Pro se Plaintiff Inger Jensen (“Plaintiff”) brings this action against Defendant the United States of America (“Defendant”) under the Federal Tort Claims Act (“FTCA”), 28 U.S.C. § 1346 et seq., and the Eighth Amendment’s prohibition on cruel and unusual punishment. See Second Amended Complaint (“SAC”), ECF 33. Plaintiff alleges she received inadequate dental treatment while housed at two United States Bureau of Prisons (“BOP”) facilities, the Federal Correctional Institution in Danbury, Connecticut (“FCI-Danbury”) and the Metropolitan Detention Center, in Brooklyn, New York (“MDC”), constituting medical malpractice, because the dental care she received was “basic,” and she wanted to see a specialist.

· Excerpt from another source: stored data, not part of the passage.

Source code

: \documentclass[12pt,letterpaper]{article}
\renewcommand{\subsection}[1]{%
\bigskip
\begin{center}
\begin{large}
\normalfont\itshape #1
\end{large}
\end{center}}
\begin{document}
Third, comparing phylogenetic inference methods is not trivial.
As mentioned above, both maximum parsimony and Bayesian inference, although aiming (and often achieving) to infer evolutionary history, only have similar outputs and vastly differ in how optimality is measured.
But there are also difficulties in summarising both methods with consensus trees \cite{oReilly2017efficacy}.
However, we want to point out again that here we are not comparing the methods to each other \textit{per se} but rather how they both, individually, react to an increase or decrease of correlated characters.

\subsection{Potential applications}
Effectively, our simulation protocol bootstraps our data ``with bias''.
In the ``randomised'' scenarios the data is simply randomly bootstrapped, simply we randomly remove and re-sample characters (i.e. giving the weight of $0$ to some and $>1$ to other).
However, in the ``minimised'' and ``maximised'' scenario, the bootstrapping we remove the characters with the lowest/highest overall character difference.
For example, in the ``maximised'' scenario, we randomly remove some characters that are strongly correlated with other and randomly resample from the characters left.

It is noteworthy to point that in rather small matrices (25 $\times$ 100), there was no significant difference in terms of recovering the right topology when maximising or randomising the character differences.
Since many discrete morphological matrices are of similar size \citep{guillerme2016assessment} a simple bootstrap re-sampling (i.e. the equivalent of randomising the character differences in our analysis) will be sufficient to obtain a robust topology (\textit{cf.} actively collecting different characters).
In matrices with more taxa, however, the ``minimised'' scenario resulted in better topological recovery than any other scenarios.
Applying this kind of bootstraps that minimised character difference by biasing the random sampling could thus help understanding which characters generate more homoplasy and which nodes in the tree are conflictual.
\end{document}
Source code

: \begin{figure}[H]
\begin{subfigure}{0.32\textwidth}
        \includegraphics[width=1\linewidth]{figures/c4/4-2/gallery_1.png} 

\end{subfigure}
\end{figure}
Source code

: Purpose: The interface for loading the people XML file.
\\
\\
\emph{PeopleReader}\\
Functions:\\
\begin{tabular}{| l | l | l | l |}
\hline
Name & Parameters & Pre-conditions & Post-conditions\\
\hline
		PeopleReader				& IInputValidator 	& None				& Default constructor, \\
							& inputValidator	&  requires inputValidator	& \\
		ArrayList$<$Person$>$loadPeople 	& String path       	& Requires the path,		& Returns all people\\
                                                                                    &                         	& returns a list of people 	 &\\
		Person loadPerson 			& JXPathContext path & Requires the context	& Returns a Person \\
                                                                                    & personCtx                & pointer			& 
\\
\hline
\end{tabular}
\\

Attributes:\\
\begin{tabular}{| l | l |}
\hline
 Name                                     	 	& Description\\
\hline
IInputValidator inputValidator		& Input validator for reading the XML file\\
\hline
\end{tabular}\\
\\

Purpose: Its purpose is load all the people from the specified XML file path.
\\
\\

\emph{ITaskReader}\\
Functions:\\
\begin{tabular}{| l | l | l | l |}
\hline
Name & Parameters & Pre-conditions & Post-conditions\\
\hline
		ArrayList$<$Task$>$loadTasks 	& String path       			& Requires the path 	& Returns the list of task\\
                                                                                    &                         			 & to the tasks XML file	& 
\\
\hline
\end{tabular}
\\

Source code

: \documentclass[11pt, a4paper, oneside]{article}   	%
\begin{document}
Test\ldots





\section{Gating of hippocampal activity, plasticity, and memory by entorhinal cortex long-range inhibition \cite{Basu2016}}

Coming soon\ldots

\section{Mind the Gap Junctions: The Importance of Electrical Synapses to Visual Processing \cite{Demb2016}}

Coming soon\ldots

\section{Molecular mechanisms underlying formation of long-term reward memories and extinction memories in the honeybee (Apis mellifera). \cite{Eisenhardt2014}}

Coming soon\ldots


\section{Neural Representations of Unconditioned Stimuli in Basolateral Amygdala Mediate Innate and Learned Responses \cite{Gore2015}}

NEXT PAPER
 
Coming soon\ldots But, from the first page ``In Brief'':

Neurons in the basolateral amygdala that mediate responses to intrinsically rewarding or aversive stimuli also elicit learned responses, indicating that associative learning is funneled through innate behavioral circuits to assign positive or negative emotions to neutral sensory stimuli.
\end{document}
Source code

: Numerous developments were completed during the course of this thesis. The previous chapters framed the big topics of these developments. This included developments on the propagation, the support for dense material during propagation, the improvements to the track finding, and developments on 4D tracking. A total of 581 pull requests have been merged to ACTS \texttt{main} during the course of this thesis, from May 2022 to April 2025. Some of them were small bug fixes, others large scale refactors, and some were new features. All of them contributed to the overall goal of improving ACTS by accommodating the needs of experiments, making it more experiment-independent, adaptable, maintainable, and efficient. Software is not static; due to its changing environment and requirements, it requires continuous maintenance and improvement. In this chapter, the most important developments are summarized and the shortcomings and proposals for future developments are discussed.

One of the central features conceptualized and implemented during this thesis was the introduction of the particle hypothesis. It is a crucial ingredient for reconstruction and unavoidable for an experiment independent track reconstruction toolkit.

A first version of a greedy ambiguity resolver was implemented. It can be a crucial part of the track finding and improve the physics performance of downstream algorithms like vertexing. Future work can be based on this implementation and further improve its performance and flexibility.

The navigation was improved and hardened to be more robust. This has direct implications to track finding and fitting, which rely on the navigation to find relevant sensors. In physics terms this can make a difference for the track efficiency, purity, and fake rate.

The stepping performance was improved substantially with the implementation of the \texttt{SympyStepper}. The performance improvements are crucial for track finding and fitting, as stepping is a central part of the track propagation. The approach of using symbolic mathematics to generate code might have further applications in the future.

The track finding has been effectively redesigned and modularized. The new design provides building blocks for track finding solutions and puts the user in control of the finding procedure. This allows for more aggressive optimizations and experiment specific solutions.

SAC ¶¶ 2, 20-23. Plaintiff also alleges that FCI-Danbury had inadequate heating conditions during the winter of 2018-2019. Id. ¶¶ 47- 82. Further, Plaintiff alleges that FCI-Danbury had inadequate cooling on hot days, that the incarcerated women at MDC were forced to wear oversized uniforms, and that FCI-Danbury and MDC had unreliable visitation privileges, a prohibition on having pillows, and a practice of allowing incarcerated individuals only one blanket during freezing winters, which amounted to cruel and unusual punishment in violation of the Eighth Amendment. Id. ¶¶ 83-110. Before the Court is the Defendant’s fully briefed motion to dismiss the SAC for lack of subject-matter jurisdiction and for failure to state claims on which relief can be granted under Federal Rules of Civil Procedure 12(b)(1) and 12(b)(6), respectively.1 For the following reasons, Defendant’s motion is granted in part and denied in part.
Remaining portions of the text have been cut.